Put simply, DVA is a form of inverse CVA—if the latter is an assessment of a firm’s counterparty’s creditworthiness and probability of default, then DVA is an assessment of its own risk of default. It has proved controversial as an accounting practice, particularly with its use during the financial crisis, with one industry practitioner describing it as “perverse.” This stems from the idea that as the value of a company’s debt decreased, the company in question would often then book that as a profit, although the amount of money owed remains largely unchanged. Therefore, the declining credit quality of a bank, for instance, proved to be a positive development.
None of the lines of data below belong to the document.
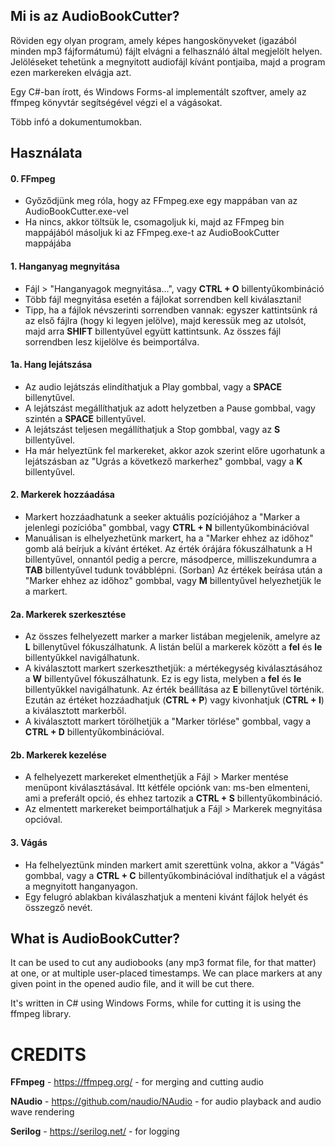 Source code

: ## Mi is az AudioBookCutter?
Röviden egy olyan program, amely képes hangoskönyveket (igazából minden mp3 fájformátumú) fájlt elvágni a felhasználó által megjelölt helyen. Jelöléseket tehetünk a megnyitott audiofájl kívánt pontjaiba, majd a program ezen markereken elvágja azt.

Egy C#-ban írott, és Windows Forms-al implementált szoftver, amely az ffmpeg könyvtár segítségével végzi el a vágásokat.

Több infó a dokumentumokban.

## Használata
#### 0. FFmpeg
- Győződjünk meg róla, hogy az FFmpeg.exe egy mappában van az AudioBookCutter.exe-vel
- Ha nincs, akkor töltsük le, csomagoljuk ki, majd az FFmpeg bin mappájából másoljuk ki az FFmpeg.exe-t az AudioBookCutter mappájába

#### 1. Hanganyag megnyitása
- Fájl > "Hanganyagok megnyitása...", vagy **CTRL + O** billentyűkombináció
- Több fájl megnyitása esetén a fájlokat sorrendben kell kiválasztani!
- Tipp, ha a fájlok névszerinti sorrendben vannak: egyszer kattintsünk rá az első fájlra (hogy ki legyen jelölve), majd keressük meg az utolsót, majd arra **SHIFT** billentyűvel együtt kattintsunk. Az összes fájl sorrendben lesz kijelölve és beimportálva.

#### 1a. Hang lejátszása
- Az audio lejátszás elindíthatjuk a Play gombbal, vagy a **SPACE** billenytűvel.
- A lejátszást megállíthatjuk az adott helyzetben a Pause gombbal, vagy szintén a **SPACE** billentyűvel.
- A lejátszást teljesen megállíthatjuk a Stop gombbal, vagy az **S** billentyűvel.
- Ha már helyeztünk fel markereket, akkor azok szerint előre ugorhatunk a lejátszásban az "Ugrás a következő markerhez" gombbal, vagy a **K** billentyűvel.

#### 2. Markerek hozzáadása
- Markert hozzáadhatunk a seeker aktuális pozíciójához a "Marker a jelenlegi pozícióba" gombbal, vagy **CTRL + N** billentyűkombinációval
- Manuálisan is elhelyezhetünk markert, ha a "Marker ehhez az időhoz" gomb alá beírjuk a kívánt értéket. Az érték órájára fókuszálhatunk a H billentyűvel, onnantól pedig a percre, másodperce, milliszekundumra a **TAB** billentyűvel tudunk továbblépni. (Sorban) Az értékek beírása után a "Marker ehhez az időhoz" gombbal, vagy **M** billentyűvel helyezhetjük le a markert.

#### 2a. Markerek szerkesztése
- Az összes felhelyezett marker a marker listában megjelenik, amelyre az **L** billenytűvel fókuszálhatunk. A listán belül a markerek között a **fel** és **le** billentyűkkel navigálhatunk.
- A kiválasztott markert szerkeszthetjük: a mértékegység kiválasztásához a **W** billentyűvel fókuszálhatunk. Ez is egy lista, melyben a **fel** és **le** billentyűkkel navigálhatunk. Az érték beállítása az **E** billenytűvel történik. Ezután az értéket hozzáadhatjuk (**CTRL + P**) vagy kivonhatjuk (**CTRL + I**) a kiválasztott markerből.
- A kiválasztott markert törölhetjük a "Marker törlése" gombbal, vagy a **CTRL + D** billentyűkombinációval.

#### 2b. Markerek kezelése
- A felhelyezett markereket elmenthetjük a Fájl > Marker mentése menüpont kiválasztásával. Itt kétféle opciónk van: ms-ben elmenteni, ami a preferált opció, és ehhez tartozik a **CTRL + S** billentyűkombináció.
- Az elmentett markereket beimportálhatjuk a Fájl > Markerek megnyitása opcióval.

#### 3. Vágás
- Ha felhelyeztünk minden markert amit szerettünk volna, akkor a "Vágás" gombbal, vagy a **CTRL + C** billentyűkombinációval indíthatjuk el a vágást a megnyitott hanganyagon.
- Egy felugró ablakban kiválaszhatjuk a menteni kivánt fájlok helyét és összegző nevét.

## What is AudioBookCutter?
It can be used to cut any audiobooks (any mp3 format file, for that matter) at one, or at multiple user-placed timestamps. We can place markers at any given point in the opened audio file, and it will be cut there.

It's written in C# using Windows Forms, while for cutting it is using the ffmpeg library.

# CREDITS
**FFmpeg** - https://ffmpeg.org/ - for merging and cutting audio

**NAudio** - https://github.com/naudio/NAudio - for audio playback and audio wave rendering

**Serilog** - https://serilog.net/ - for logging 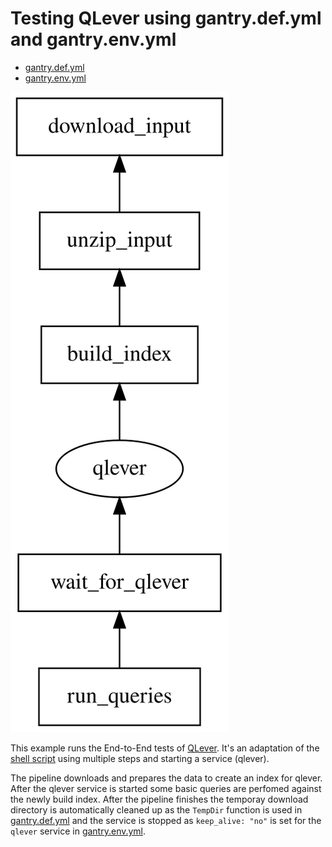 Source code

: # Testing QLever using gantry.def.yml and gantry.env.yml

  * [gantry.def.yml](./gantry.def.yml)
  * [gantry.env.yml](./gantry.env.yml)

![pipeline.svg](./pipeline.svg)

This example runs the End-to-End tests of
[QLever](https://github.com/ad-freiburg/QLever). It's an adaptation of the
[shell script](https://github.com/ad-freiburg/QLever/blob/b728ddd0f3ac3e4c9d1f0e92426f5b592a4f141f/e2e/e2e.sh)
using multiple steps and starting a service (qlever).

The pipeline downloads and prepares the data to create an index for qlever.
After the qlever service is started some basic queries are perfomed against
the newly build index. After the pipeline finishes the temporay download
directory is automatically cleaned up as the `TempDir` function is used in
[gantry.def.yml](./gantry.def.yml) and the service is stopped as
`keep_alive: "no"` is set for the `qlever` service in
[gantry.env.yml](./gantry.env.yml).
“There’s been a lot of discussion around CVA reporting, and if you look at a lot of banks’ reports, the DVA is one of the big impacts that hit the earnings bottom line,” says Denny Yu, product manager for risk at Numerix. “Banks like Citigroup last year reported nearly $2 billion in earnings, and that was just from a paper gain in DVA. Citigroup’s spreads widened and their liabilities reduced, so DVA came in as a gain. A lot of banks are now trying to evolve to either hedge that volatility by hedging the CVA component, and DVA, but we’re seeing that as more and more try to do this, there’s crowding in the kinds of trades and securities that are used for this. For the counterparty piece, these are CDS, and the CDS Main and CDX indexes. With crowding in these markets, there might be the introduction of systemic risk, because everyone is using the same types of trades. Liquidity will be constrained, and as we move into a new paradigm of centralized clearing, we’ll see squeezes on initial and variation margin.”

The Basel Question
Much has also been made of the latest rules on counterparty credit management in Basel III. Whereas Basel II dealt with counterparty default risk in broad strokes, the latest iteration of the accord introduces an additional capital charge for mark-to-market (MTM) losses on the expected CVA. Institutions now have to calculate the additional capital requirements using a Value-at-Risk (VaR) model that assesses the impact of changes in the counterparty’s credit spread, to satisfy compliance.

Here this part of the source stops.